The following is the view of XML semantics as set out by the W3 Consortium:

At the top of the hierarchy is an XML information set, Infoset: an abstract data set that describes information available in a well-formed XML document. Infoset's goal is to present in some form all relevant pieces of data and their abstract, container-slot relationships to each other. The implementation of this nest of containers as well as means of accessing items and properties are beyond the scope of the Infoset specification. XML document, with tags in familiar angular brackets is one of the concrete instances of an XML Infoset.

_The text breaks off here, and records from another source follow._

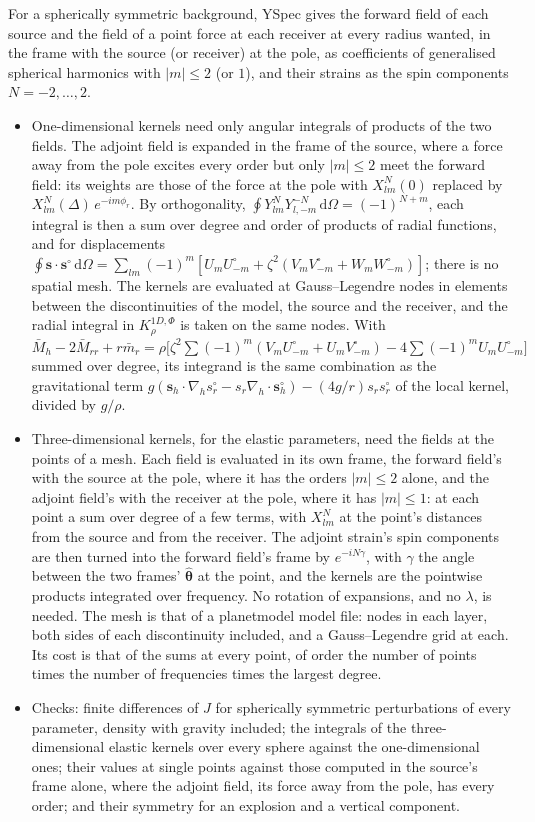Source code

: \documentclass[11pt,a4paper]{article}
\newcommand{\bs}{\mathbf{s}}
\newcommand{\sd}{\mathbf{s}^\circ}
\newcommand{\dd}{\,\mathrm{d}}
\theoremstyle{remark}
\begin{document}
For a spherically symmetric background, YSpec gives the forward field of
each source and the field of a point force at each receiver at every radius
wanted, in the frame with the source (or receiver) at the pole, as
coefficients of generalised spherical harmonics with $|m|\le2$ (or $1$), and
their strains as the spin components $N=-2,\dots,2$.
\begin{itemize}
\item One-dimensional kernels need only angular integrals of products of the
  two fields. The adjoint field is expanded in the frame of the source, where
  a force away from the pole excites every order but only $|m|\le2$ meet the
  forward field: its weights are those of the force at the pole with
  $X^N_{lm}(0)$ replaced by $X^N_{lm}(\Delta)\,e^{-im\phi_r}$. By
  orthogonality, $\oint Y^N_{lm}Y^{-N}_{l,-m}\dd\Omega = (-1)^{N+m}$, each
  integral is then a sum over degree and order of products of radial
  functions, and for displacements $\oint\bs\cdot\sd\dd\Omega =
  \sum_{lm}(-1)^m[U_mU^\circ_{-m} + \zeta^2(V_mV^\circ_{-m} +
  W_mW^\circ_{-m})]$; there is no spatial mesh. The kernels are evaluated at
  Gauss--Legendre nodes in elements between the discontinuities of the
  model, the source and the receiver, and the radial integral in $K^{1D,\Phi}_\rho$ is
  taken on the same nodes. With $\bar M_h - 2\bar M_{rr} + r\bar m_r =
  \rho\big[\zeta^2\sum(-1)^m(V_mU^\circ_{-m} + U_mV^\circ_{-m}) -
  4\sum(-1)^mU_mU^\circ_{-m}\big]$ summed over degree, its integrand is the
  same combination as the gravitational term $g(\bs_h\cdot\nabla_hs^\circ_r
  - s_r\nabla_h\cdot\sd_h) - (4g/r)s_rs^\circ_r$ of the local kernel, divided
  by $g/\rho$.
\item Three-dimensional kernels, for the elastic parameters, need the
  fields at the points of a mesh. Each field is evaluated in its own frame,
  the forward field's with the source at the pole, where it has the orders
  $|m|\le2$ alone, and the adjoint field's with the receiver at the pole,
  where it has $|m|\le1$: at each point a sum over degree of a few terms,
  with $X^N_{lm}$ at the point's distances from the source and from the
  receiver. The adjoint strain's spin components are then turned into the
  forward field's frame by $e^{-iN\gamma}$, with $\gamma$ the angle between
  the two frames' $\hat{\bm\theta}$ at the point, and the kernels are the
  pointwise products integrated over frequency. No rotation of expansions,
  and no $\lambda$, is needed. The mesh is that of a planetmodel model file:
  nodes in each layer, both sides of each discontinuity included, and a
  Gauss--Legendre grid at each. Its cost is that of the sums at every point,
  of order the number of points times the number of frequencies times the
  largest degree.
\item Checks: finite differences of $J$ for spherically symmetric
  perturbations of every parameter, density with gravity included; the
  integrals of the three-dimensional elastic kernels over every sphere
  against the one-dimensional ones; their values at single points against
  those computed in the source's frame alone, where the adjoint field, its
  force away from the pole, has every order; and their symmetry for an
  explosion and a vertical component.
\end{itemize}
\end{document}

Conversion is through parsing/unparsing.

The XML Path Language, XPath, makes the tree structure of XML Infoset explicit, and more practical. For example, XPath groups character information items into strings. Still the tree model of XPath is conceptual only, and does not mandate any particular implementation. XPath is a query language over an XPath tree. A Document Object Model (DOM) is another specialization of Infoset. It not only describes a tree view of a document but also makes the tree real to an application, via a set of interfaces to navigate the tree and query or update its nodes. XML Stylesheet Language Transformations, XSLT, build upon the XPath tree to describe transformations from branches and leaves of one tree onto another.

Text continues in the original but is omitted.